• _Activity_: Each entry below must be repeated exactly. Leave the pictures out of it.

• _Input data_:

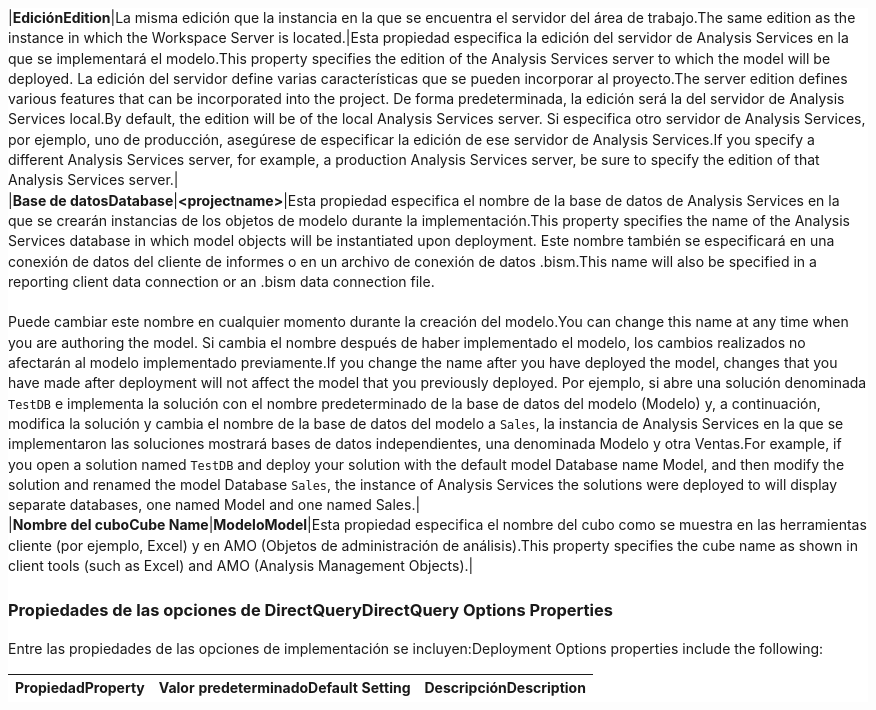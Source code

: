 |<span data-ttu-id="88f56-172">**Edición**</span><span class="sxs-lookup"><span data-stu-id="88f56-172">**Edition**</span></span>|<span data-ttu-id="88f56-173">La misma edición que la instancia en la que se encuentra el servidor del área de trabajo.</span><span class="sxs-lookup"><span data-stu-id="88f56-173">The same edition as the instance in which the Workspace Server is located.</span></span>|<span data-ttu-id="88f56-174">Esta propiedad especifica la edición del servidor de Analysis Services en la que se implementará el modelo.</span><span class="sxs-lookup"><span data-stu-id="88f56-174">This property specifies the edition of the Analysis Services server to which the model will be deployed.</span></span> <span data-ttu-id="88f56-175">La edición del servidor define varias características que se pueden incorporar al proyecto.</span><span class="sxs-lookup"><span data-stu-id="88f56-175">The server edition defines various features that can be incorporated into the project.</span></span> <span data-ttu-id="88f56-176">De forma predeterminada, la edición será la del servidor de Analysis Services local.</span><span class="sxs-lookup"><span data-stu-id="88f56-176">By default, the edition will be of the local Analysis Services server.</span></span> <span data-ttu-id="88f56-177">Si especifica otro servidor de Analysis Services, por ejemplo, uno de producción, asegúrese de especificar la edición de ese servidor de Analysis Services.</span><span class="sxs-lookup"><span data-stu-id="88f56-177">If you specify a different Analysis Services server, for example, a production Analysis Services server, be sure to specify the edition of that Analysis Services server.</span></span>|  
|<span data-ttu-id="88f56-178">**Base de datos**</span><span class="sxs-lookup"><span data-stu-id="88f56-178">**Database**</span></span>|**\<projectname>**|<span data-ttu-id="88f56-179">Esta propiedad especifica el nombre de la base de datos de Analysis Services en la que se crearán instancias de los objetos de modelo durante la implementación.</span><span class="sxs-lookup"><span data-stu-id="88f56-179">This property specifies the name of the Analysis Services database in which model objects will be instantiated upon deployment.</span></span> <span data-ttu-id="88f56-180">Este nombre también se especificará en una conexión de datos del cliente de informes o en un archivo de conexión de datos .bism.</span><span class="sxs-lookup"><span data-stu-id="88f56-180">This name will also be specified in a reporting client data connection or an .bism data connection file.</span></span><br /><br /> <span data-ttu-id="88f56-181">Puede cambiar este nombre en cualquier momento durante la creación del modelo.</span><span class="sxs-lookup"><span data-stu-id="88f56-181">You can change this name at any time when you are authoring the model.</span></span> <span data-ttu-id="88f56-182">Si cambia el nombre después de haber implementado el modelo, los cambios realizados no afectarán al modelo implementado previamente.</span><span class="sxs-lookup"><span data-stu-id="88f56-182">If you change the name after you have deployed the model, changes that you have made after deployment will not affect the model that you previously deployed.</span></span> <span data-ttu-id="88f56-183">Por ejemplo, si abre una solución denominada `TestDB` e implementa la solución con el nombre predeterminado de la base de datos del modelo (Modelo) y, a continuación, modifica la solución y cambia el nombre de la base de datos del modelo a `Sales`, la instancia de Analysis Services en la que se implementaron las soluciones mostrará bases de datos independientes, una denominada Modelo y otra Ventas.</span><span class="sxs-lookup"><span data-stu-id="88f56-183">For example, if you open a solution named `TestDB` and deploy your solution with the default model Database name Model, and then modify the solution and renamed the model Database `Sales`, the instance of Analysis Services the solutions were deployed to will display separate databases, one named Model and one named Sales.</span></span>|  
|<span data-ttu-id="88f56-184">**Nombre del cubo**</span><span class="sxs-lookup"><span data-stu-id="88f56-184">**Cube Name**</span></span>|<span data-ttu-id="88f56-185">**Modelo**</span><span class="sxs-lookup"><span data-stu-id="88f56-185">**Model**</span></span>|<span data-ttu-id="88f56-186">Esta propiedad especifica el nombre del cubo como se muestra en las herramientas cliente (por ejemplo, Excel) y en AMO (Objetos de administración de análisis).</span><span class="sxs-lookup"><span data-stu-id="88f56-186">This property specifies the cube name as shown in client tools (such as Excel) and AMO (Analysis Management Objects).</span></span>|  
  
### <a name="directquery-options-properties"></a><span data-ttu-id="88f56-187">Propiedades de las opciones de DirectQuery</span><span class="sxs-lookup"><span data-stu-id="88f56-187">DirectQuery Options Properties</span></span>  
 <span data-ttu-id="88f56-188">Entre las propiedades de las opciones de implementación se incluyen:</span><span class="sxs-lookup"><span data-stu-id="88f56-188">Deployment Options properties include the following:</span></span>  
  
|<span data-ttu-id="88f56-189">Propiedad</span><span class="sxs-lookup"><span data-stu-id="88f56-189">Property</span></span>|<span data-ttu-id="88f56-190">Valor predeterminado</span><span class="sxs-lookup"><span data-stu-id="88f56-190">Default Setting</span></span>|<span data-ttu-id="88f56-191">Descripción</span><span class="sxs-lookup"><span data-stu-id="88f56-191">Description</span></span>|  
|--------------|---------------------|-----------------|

• _Answer to the problem_:
Source code

: |<span data-ttu-id="88f56-172">**Edición**</span><span class="sxs-lookup"><span data-stu-id="88f56-172">**Edition**</span></span>|<span data-ttu-id="88f56-173">La misma edición que la instancia en la que se encuentra el servidor del área de trabajo.</span><span class="sxs-lookup"><span data-stu-id="88f56-173">The same edition as the instance in which the Workspace Server is located.</span></span>|<span data-ttu-id="88f56-174">Esta propiedad especifica la edición del servidor de Analysis Services en la que se implementará el modelo.</span><span class="sxs-lookup"><span data-stu-id="88f56-174">This property specifies the edition of the Analysis Services server to which the model will be deployed.</span></span> <span data-ttu-id="88f56-175">La edición del servidor define varias características que se pueden incorporar al proyecto.</span><span class="sxs-lookup"><span data-stu-id="88f56-175">The server edition defines various features that can be incorporated into the project.</span></span> <span data-ttu-id="88f56-176">De forma predeterminada, la edición será la del servidor de Analysis Services local.</span><span class="sxs-lookup"><span data-stu-id="88f56-176">By default, the edition will be of the local Analysis Services server.</span></span> <span data-ttu-id="88f56-177">Si especifica otro servidor de Analysis Services, por ejemplo, uno de producción, asegúrese de especificar la edición de ese servidor de Analysis Services.</span><span class="sxs-lookup"><span data-stu-id="88f56-177">If you specify a different Analysis Services server, for example, a production Analysis Services server, be sure to specify the edition of that Analysis Services server.</span></span>|  
|<span data-ttu-id="88f56-178">**Base de datos**</span><span class="sxs-lookup"><span data-stu-id="88f56-178">**Database**</span></span>|**\<projectname>**|<span data-ttu-id="88f56-179">Esta propiedad especifica el nombre de la base de datos de Analysis Services en la que se crearán instancias de los objetos de modelo durante la implementación.</span><span class="sxs-lookup"><span data-stu-id="88f56-179">This property specifies the name of the Analysis Services database in which model objects will be instantiated upon deployment.</span></span> <span data-ttu-id="88f56-180">Este nombre también se especificará en una conexión de datos del cliente de informes o en un archivo de conexión de datos .bism.</span><span class="sxs-lookup"><span data-stu-id="88f56-180">This name will also be specified in a reporting client data connection or an .bism data connection file.</span></span><br /><br /> <span data-ttu-id="88f56-181">Puede cambiar este nombre en cualquier momento durante la creación del modelo.</span><span class="sxs-lookup"><span data-stu-id="88f56-181">You can change this name at any time when you are authoring the model.</span></span> <span data-ttu-id="88f56-182">Si cambia el nombre después de haber implementado el modelo, los cambios realizados no afectarán al modelo implementado previamente.</span><span class="sxs-lookup"><span data-stu-id="88f56-182">If you change the name after you have deployed the model, changes that you have made after deployment will not affect the model that you previously deployed.</span></span> <span data-ttu-id="88f56-183">Por ejemplo, si abre una solución denominada `TestDB` e implementa la solución con el nombre predeterminado de la base de datos del modelo (Modelo) y, a continuación, modifica la solución y cambia el nombre de la base de datos del modelo a `Sales`, la instancia de Analysis Services en la que se implementaron las soluciones mostrará bases de datos independientes, una denominada Modelo y otra Ventas.</span><span class="sxs-lookup"><span data-stu-id="88f56-183">For example, if you open a solution named `TestDB` and deploy your solution with the default model Database name Model, and then modify the solution and renamed the model Database `Sales`, the instance of Analysis Services the solutions were deployed to will display separate databases, one named Model and one named Sales.</span></span>|  
|<span data-ttu-id="88f56-184">**Nombre del cubo**</span><span class="sxs-lookup"><span data-stu-id="88f56-184">**Cube Name**</span></span>|<span data-ttu-id="88f56-185">**Modelo**</span><span class="sxs-lookup"><span data-stu-id="88f56-185">**Model**</span></span>|<span data-ttu-id="88f56-186">Esta propiedad especifica el nombre del cubo como se muestra en las herramientas cliente (por ejemplo, Excel) y en AMO (Objetos de administración de análisis).</span><span class="sxs-lookup"><span data-stu-id="88f56-186">This property specifies the cube name as shown in client tools (such as Excel) and AMO (Analysis Management Objects).</span></span>|  
  
### <a name="directquery-options-properties"></a><span data-ttu-id="88f56-187">Propiedades de las opciones de DirectQuery</span><span class="sxs-lookup"><span data-stu-id="88f56-187">DirectQuery Options Properties</span></span>  
 <span data-ttu-id="88f56-188">Entre las propiedades de las opciones de implementación se incluyen:</span><span class="sxs-lookup"><span data-stu-id="88f56-188">Deployment Options properties include the following:</span></span>  
  
|<span data-ttu-id="88f56-189">Propiedad</span><span class="sxs-lookup"><span data-stu-id="88f56-189">Property</span></span>|<span data-ttu-id="88f56-190">Valor predeterminado</span><span class="sxs-lookup"><span data-stu-id="88f56-190">Default Setting</span></span>|<span data-ttu-id="88f56-191">Descripción</span><span class="sxs-lookup"><span data-stu-id="88f56-191">Description</span></span>|  
|--------------|---------------------|-----------------|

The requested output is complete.